Otra de las aplicaciones locales recientes es la del diseñador industrial Silvio Tinello. Elabora cueros y telas en base a hongos y yerba mate. La biofabricación de sillas o las células vivas que crean hilos similares a la seda son algunos de los proyectos que, aunque pase el tiempo, no generan problemas de contaminación. Simplemente se degradan. Tinello toma como inspiración la propuesta de la diseñadora inglesa Suzanne Lee, quien cultiva células bovinas que se dividen y fusionan en un material denso similar a la piel de vaca, un «biocuero» bautizado Zoa con el que diseña camperas sin despellejar animales.
La frase “aburrido como un hongo” está en proceso de franca retirada. Con su silencio y su paciencia, los hongos están conquistando el mundo. Tienen experiencia: la ciencia cuenta con suficiente evidencia de que, tras la lluvia de meteoritos que acabó con los dinosaurios, el reino fungi heredó la Tierra. Desde esa perspectiva, podrían ser los responsables de la vida tal como la conocemos.

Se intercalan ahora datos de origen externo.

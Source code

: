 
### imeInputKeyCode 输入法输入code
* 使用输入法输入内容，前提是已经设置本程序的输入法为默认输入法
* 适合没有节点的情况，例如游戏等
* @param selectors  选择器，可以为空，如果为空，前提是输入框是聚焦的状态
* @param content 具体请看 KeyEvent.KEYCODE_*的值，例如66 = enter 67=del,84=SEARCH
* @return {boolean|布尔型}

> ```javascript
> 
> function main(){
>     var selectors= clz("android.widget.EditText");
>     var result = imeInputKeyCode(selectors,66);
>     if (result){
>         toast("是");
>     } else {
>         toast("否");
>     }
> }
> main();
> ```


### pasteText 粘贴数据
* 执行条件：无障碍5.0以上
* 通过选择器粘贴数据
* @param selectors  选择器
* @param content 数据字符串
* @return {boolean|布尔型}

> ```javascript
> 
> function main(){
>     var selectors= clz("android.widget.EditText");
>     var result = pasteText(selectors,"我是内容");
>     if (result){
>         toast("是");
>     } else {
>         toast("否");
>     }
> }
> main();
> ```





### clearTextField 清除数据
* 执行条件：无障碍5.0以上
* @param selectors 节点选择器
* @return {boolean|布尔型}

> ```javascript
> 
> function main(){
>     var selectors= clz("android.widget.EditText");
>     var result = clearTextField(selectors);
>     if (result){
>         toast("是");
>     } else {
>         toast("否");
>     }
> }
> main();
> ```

Como suele suceder, la tarea de difusión de productos sanos y sustentables choca contra los intereses de quienes vienen trabajando de otra maneras más tradicionales y enquistadas. La mayoría de los hongos comestibles se comercializan en el mundo como suplementos dietarios. Argentina está todavía lejos de elaborar de manera sistemática productos medicinales extraídos del reino fungi porque esa actividad no está legislada. El Código Alimentario Argentino incorporó estas especies recién en 2012. Antes, estaban erróneamente clasificadas como “plantas aclorofílicas”. Todos los hongos comestibles poseen sustancias betaglucano, utilizadas en terapias para prevención del cáncer y para favorecer el sistema inmunológico ante afecciones inmunodepresivas o autoinmunes. Quizás el ejemplo más absurdo de la necesidad de actualizar la legislación esté en el hongo reishi, el que mayor propiedades medicinales tiene y sobre el que más estudios se realizaron en el mundo. Su producción está prohibida en el país. Su importación, no.
La ciencia encuentra en los hongos un terreno fértil de investigación. Son decenas de millones de especies con funcionamientos específicos, propiedades que lo adaptan a diferentes usos de la cotidianeidad, características únicas y una presencia antigua en el planeta.
Los sombreritos, esa parte visible que habitualmente llamamos «hongo», es el órgano reproductor que asoma para esparcir sus esporas, el equivalente fúngico de las semillas. Pero bajo la superficie se extiende la parte más importante, el micelio, una red de filamentos pluricelulares denominados «hifas», que pueden crecer más de 1 milímetro por hora.
De hecho, el ser vivo más grande de la Tierra es un micelio. Una criatura subterránea que crece muy lentamente desde antes de Cristo. Está ubicado bajo la superficie de Michigan, en Estados Unidos. Tiene una edad de al menos 2500 años, un peso de cerca de 400 toneladas (equivalente al de tres ballenas azules) y se extiende a lo largo de 75 hectáreas,
El micelio vive en simbiosis con las raíces de los árboles, con las cuales intercambia los minerales que obtienen del suelo por los azúcares que aquellos producen. Pero recientemente se descubrió que los árboles utilizan esta red como medio de comunicación para enviar señales de alerta o nutrientes a sus congéneres. La más prometedora de las conclusiones de este descubrimiento es que la naturaleza no tiene la competencia ni la supervivencia del más apto como motor –tal el dogma naturalista que se resiste a abandonar los libros de texto– sino que la cooperación ocupa un lugar fundamental en la evolución.